• **Material for the task**:

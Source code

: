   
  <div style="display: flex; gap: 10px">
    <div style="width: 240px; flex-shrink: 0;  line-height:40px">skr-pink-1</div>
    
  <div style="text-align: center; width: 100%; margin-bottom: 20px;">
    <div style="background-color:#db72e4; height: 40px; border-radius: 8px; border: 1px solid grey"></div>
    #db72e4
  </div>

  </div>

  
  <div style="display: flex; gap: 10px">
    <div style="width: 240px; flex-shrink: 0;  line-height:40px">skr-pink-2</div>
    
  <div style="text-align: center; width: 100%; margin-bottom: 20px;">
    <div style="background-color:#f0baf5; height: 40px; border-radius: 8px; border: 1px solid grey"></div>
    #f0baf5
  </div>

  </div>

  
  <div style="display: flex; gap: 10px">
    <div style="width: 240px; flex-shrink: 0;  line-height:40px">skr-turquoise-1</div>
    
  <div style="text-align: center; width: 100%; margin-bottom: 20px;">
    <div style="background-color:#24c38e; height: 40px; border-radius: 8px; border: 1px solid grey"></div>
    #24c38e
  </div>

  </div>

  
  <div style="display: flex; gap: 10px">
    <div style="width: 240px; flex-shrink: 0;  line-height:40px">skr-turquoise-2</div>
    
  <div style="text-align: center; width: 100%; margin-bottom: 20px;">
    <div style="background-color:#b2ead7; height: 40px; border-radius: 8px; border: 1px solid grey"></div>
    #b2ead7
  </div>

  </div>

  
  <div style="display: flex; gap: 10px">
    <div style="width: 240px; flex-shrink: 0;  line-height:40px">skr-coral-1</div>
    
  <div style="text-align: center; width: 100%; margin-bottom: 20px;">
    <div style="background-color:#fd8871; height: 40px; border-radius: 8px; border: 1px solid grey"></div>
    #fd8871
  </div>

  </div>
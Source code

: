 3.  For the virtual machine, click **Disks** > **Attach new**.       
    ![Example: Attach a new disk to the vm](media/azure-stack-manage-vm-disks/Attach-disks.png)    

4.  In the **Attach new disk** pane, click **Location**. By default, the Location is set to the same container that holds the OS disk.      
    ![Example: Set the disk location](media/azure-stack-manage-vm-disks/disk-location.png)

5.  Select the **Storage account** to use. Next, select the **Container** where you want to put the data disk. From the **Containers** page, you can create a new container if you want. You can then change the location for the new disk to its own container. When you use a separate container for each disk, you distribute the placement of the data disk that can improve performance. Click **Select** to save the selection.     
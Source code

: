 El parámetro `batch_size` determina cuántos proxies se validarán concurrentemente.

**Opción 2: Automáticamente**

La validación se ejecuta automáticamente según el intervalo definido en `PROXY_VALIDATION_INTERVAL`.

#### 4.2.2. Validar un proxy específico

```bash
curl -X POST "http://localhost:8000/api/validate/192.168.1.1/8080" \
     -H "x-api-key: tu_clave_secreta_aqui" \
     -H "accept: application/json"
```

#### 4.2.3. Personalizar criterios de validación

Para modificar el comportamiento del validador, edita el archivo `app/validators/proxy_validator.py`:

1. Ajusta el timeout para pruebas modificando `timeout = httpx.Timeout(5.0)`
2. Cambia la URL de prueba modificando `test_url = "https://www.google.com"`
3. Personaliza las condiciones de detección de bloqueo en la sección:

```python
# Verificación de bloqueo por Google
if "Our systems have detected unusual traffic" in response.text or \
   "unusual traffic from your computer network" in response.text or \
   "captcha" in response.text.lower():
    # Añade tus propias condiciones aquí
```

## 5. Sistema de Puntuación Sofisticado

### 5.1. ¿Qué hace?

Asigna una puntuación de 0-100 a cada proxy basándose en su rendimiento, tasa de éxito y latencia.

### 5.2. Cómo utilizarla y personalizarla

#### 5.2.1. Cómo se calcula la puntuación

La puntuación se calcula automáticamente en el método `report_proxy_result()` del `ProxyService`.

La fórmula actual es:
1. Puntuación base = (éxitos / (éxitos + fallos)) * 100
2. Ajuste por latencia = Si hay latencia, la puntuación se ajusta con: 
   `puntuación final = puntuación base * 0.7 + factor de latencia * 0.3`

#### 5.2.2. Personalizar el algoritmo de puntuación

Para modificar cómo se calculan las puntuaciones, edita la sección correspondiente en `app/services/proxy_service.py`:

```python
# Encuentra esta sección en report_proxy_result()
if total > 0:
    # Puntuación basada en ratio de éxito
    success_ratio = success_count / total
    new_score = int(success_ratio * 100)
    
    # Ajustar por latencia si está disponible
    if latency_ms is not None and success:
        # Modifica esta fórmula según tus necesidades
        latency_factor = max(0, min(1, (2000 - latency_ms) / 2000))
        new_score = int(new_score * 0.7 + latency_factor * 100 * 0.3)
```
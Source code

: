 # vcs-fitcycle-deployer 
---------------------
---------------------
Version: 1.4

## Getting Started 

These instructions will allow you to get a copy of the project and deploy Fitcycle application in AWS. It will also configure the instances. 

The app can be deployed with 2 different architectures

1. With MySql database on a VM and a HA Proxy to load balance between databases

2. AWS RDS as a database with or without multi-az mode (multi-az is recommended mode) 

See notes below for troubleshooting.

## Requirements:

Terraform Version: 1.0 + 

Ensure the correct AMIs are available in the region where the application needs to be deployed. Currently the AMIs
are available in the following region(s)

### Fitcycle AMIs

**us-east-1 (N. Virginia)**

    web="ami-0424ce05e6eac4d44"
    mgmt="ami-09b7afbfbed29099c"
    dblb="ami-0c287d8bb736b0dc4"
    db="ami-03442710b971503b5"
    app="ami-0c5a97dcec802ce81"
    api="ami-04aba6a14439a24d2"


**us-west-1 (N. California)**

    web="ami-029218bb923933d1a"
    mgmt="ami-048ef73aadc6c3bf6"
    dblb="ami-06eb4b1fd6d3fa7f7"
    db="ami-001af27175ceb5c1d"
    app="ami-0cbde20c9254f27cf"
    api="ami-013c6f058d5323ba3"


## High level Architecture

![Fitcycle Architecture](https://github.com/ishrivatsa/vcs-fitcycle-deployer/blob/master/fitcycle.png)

• **The problem**:
Retrieve every line above holding the word "response".

• **Solution for this task**:
if "Our systems have detected unusual traffic" in response.text or \
   "unusual traffic from your computer network" in response.text or \
   "captcha" in response.text.lower():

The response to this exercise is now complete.